Fille manquée

Théâtre / Sans pathos et avec un humour désarçonnant, la comédienne belge Vanessa Van Durme nous parle de transsexualité et du regard des autres. Fort, très fort. Aurélien Martinez


Quand certains petits garçons grimpent aux arbres ou tapent avec rage dans un ballon de foot, d'autres ne rêvent que d'une chose : devenir une petite fille. C'est ce que nous explique Vanessa Van Durme qui, après de nombreuses questions métaphysiques - «Il y a deux personnes en moi» -, décide à 27 ans de se faire opérer pour devenir une femme. Un parcours personnel chaotique à la recherche d'une identité malmenée, qui va plus loin que la seule question du changement de sexe. «Le problème n'est pas entre les jambes, mais entre les oreilles». Le sujet était a priori casse-gueule, propice aux caricatures les plus lourdingues ou au déballages impudiques.
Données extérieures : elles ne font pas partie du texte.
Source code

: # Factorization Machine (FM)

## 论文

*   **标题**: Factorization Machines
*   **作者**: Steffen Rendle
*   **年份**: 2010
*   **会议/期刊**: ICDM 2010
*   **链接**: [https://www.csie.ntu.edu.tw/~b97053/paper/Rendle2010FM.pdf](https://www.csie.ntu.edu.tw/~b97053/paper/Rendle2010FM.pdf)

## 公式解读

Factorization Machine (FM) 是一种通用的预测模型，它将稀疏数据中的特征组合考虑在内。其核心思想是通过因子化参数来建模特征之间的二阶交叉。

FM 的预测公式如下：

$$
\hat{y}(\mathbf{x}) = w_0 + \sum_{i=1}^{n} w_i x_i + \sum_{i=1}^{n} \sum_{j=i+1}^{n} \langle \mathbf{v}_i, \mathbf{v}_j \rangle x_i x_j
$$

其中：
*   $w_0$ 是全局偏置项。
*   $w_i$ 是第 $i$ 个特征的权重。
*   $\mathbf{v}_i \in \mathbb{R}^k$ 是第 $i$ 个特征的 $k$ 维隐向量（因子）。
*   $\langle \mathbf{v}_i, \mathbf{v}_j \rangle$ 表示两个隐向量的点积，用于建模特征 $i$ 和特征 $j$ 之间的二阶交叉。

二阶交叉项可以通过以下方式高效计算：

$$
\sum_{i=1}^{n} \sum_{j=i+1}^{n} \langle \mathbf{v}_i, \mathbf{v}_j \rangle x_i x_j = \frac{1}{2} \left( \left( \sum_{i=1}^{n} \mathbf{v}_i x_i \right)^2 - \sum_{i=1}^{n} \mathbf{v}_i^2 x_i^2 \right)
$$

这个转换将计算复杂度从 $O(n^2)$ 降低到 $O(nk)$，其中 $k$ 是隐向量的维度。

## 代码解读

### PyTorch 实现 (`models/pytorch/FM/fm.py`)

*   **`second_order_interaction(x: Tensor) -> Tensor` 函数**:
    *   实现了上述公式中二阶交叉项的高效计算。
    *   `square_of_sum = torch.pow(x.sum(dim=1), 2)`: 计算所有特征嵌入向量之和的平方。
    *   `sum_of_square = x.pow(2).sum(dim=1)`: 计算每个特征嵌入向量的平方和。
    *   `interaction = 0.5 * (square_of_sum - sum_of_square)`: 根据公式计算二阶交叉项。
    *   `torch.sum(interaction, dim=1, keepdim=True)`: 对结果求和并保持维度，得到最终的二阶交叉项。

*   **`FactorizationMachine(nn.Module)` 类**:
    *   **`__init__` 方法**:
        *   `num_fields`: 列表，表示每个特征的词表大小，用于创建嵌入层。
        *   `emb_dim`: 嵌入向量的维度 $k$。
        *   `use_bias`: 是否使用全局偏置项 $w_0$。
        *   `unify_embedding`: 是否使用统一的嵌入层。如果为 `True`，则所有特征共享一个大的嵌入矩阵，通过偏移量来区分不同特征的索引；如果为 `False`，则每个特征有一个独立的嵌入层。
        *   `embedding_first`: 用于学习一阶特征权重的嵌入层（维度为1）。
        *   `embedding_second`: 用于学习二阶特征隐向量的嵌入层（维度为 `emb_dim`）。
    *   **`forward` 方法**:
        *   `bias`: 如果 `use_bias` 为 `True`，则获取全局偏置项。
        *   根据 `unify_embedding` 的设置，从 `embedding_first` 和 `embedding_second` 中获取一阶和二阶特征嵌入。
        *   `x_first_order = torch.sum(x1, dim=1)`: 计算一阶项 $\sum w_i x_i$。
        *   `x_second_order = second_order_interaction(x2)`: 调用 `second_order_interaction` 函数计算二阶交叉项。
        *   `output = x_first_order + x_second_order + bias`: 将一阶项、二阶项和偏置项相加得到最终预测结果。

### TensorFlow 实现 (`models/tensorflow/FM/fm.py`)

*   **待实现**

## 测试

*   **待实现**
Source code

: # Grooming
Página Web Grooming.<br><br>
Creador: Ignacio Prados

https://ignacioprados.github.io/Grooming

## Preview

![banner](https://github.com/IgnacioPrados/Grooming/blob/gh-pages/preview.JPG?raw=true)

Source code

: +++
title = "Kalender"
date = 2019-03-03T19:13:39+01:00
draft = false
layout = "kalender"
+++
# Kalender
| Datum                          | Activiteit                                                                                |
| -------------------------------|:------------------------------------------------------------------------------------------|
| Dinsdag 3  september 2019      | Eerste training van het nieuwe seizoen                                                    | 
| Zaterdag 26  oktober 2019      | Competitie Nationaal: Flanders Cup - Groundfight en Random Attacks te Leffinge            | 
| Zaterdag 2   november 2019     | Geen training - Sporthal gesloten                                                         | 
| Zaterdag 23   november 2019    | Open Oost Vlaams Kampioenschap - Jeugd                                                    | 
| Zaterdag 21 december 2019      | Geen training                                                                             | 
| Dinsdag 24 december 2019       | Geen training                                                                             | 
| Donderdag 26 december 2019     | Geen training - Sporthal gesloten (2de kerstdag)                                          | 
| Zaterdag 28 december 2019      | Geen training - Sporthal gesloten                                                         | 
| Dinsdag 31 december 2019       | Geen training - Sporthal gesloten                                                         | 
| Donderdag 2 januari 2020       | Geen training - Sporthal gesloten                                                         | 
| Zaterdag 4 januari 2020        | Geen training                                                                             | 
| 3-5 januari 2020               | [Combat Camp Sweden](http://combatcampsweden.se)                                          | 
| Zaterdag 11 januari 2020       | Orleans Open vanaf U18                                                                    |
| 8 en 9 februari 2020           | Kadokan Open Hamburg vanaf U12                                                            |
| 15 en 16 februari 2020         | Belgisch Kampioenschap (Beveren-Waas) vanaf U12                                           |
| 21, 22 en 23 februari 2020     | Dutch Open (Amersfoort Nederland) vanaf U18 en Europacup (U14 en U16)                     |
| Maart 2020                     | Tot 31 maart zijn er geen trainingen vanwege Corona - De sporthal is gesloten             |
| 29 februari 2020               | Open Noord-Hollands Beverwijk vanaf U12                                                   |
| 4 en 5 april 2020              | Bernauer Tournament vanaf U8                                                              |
Le résultat est pourtant très loin du pathétique : on assiste simplement à la mise à nu poignante d'une comédienne épatante, grâce à une mise en scène discrète entièrement au service du texte.Mélange des genres
Chez Vanessa, tout part donc de cette volonté de changement et du regard que portent ses parents sur ce changement. Un regard circonspect du père, un autre plutôt compréhensif de la mère même si ce n'est pas évident pour elle... «Je te demande pardon de t'avoir fait tant de mal, mais je ne pouvais pas faire autrement». Dialogue à une voix, car Vanessa est seule sur scène, dans une nuisette qui ne cherche pas à masquer son corps d'homme. Seule, à soixante ans, face à ses choix passés, au besoin de les assumer. Mais rien de plombant dans tout ça. Regarde maman, je danse est un spectacle bourré de tendresse. Jamais Vanessa ne s'apitoie, jamais elle ne tombe dans le misérabilisme. Toujours avec beaucoup d'humour, elle évoque sa vie de A à Z : ses envies, enfant, de s'habiller en princesse et non en pirate ; la difficile décision de se faire opérer ; sa première pénétration vaginale… Sans omettre les moments les plus durs, les plus violents de son existence, toujours en riant. Car la force du spectacle est là : propulser l'humanité sur scène, l'envie de vivre, d'exister coûte que coûte. Et surtout rire des préjugés, même si ce n'est pas toujours facile, ce qu'elle montre très bien dans ses diverses anecdotes. Ainsi, quand un douanier marocain lui demande, alors qu'elle est devenue femme, combien elle a payé pour l'opération, elle comprend douloureusement qu'elle sera toujours «un phénomène» pour les autres. Le masque tombe, la femme prend le pas sur la comédienne, et c'est vraiment réussi.Regarde maman, je danse
au Toboggan à Décines, jeudi 20 et vendredi 21 novembre.